Lloyds, the London-based bank that received a 20.3 billion-pound ($32.7 billion) government rescue following the 2008 credit crisis, has shifted Swiss employees into offices for as many as 400 people outside Geneva and may hire as many as 40 staff next year, according to Russell Galley, managing director for international businesses.
“Switzerland is a strategic priority, and it’s somewhere where we are investing,” Galley, who is based in Geneva, told reporters in Nyon, Switzerland today. “We’re not struggling at all.”
Swiss banks are trying to cut expenses after an appreciation of the nation’s currency and as investors’ reluctance to take risks in turbulent financial markets crimps profitability. Assets under management at Lloyds’s Geneva private bank dropped to 12.1 billion pounds at the end of June from 14.3 billion pounds a year earlier, according to a July financial report.
International wealth managers including Bank of America Corp. in the U.S. and Coutts, a subsidiary of the U.K.’s Royal Bank of Scotland Group Plc, have exited smaller cross-border businesses in some emerging markets amid growing compliance costs for offshore clients.
Lloyds, 40 percent owned by the U.K. government, has sold 182 billion pounds of non-core assets since 2008. The Geneva unit closed private-banking offices in Paraguay, Colombia and Guatemala this year and also lost client funds with departing relationship managers and after checking compliance procedures, Galley said.
The new Swiss offices for employees in asset management, wealth structuring, credit and operations are surrounded by a construction site, farming fields and vineyards north of Lake Geneva.

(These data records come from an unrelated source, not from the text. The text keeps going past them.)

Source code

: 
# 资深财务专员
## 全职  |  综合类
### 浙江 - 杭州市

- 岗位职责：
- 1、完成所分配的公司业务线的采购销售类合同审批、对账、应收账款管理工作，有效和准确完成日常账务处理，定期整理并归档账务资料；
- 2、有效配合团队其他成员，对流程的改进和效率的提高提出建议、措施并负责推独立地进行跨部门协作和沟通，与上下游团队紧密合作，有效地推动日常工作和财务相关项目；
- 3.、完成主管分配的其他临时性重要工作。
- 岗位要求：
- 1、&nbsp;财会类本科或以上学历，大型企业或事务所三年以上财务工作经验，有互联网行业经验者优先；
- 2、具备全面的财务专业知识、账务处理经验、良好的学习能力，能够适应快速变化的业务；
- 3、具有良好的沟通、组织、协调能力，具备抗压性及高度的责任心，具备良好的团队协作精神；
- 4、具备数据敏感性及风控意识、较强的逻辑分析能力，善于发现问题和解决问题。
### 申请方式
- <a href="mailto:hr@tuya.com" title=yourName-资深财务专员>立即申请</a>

Almost 300 people were required to relocate from a building in downtown Geneva next to the main offices of Pictet & Cie., Switzerland’s largest closely held private bank.
Lloyds “faced difficulties” in moving employees away from Geneva and 12 people left the company, Guy Healey, who oversaw the move, told reporters today. Relationship managers will continue to meet clients in premises housing 130 employees in central Geneva by the banks of the River Rhone.

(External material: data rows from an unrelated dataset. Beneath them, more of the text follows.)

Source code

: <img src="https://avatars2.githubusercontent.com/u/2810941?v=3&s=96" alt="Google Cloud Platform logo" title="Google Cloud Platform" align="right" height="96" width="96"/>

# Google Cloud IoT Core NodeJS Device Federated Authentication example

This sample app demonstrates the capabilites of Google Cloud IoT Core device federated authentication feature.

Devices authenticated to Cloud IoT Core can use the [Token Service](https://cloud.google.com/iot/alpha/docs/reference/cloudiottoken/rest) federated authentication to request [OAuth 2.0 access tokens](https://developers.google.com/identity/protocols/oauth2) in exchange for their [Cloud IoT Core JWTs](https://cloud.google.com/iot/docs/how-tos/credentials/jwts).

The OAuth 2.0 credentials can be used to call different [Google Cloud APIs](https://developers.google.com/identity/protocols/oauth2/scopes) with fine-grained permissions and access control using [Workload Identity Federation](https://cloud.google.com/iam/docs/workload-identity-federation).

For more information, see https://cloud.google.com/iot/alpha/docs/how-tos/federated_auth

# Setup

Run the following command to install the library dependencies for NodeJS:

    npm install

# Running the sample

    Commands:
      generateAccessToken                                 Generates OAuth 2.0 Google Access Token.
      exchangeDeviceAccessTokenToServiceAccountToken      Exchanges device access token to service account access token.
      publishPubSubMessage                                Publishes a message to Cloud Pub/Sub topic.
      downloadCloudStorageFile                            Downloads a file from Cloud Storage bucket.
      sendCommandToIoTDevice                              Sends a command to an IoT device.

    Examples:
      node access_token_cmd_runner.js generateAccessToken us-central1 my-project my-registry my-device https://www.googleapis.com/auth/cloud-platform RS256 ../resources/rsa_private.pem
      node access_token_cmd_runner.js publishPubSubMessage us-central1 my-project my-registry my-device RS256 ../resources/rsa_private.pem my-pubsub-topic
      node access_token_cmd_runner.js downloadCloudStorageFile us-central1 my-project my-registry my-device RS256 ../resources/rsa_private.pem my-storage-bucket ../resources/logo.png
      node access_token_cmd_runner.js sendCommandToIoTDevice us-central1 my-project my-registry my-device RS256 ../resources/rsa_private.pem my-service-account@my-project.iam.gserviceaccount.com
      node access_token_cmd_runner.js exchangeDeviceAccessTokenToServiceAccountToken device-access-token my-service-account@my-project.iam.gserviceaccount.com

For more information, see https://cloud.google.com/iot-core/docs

Lloyds was established in Switzerland in 1919 and provides services for Britons, Latin Americans and people from the Middle East. The Geneva private bank has kept offices in Miami and Montevideo and had positive new money flows since Galley took over in June last year, he said.

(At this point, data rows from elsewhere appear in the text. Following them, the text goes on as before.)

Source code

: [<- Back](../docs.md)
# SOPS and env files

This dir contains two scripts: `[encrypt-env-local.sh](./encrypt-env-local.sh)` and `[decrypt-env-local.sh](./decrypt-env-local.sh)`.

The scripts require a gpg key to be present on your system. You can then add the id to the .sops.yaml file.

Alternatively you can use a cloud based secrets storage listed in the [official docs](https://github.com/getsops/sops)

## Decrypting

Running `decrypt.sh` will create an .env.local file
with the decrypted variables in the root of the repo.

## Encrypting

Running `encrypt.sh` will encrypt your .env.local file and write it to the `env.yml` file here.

The firm considered investing in Singapore before concluding the wealth market was “significantly overheating” with “ridiculous costs to open and a mobile client base with very little stability in the market,” Galley said. He expects Singapore and Hong Kong “to mature in the next 10 years or more.”
Wealth management in the two Asian cities may surpass Switzerland in size in the next 15 to 20 years, according to a May report by Boston Consulting Group.
Switzerland’s weakening of secrecy rules established in 1934 is encouraging some offshore customers to repatriate assets to home countries. The Alpine country may introduce due diligence obligations requiring banks to obtain self-declarations from foreign customers ensuring they are tax-compliant in their home countries, the federal government said in February.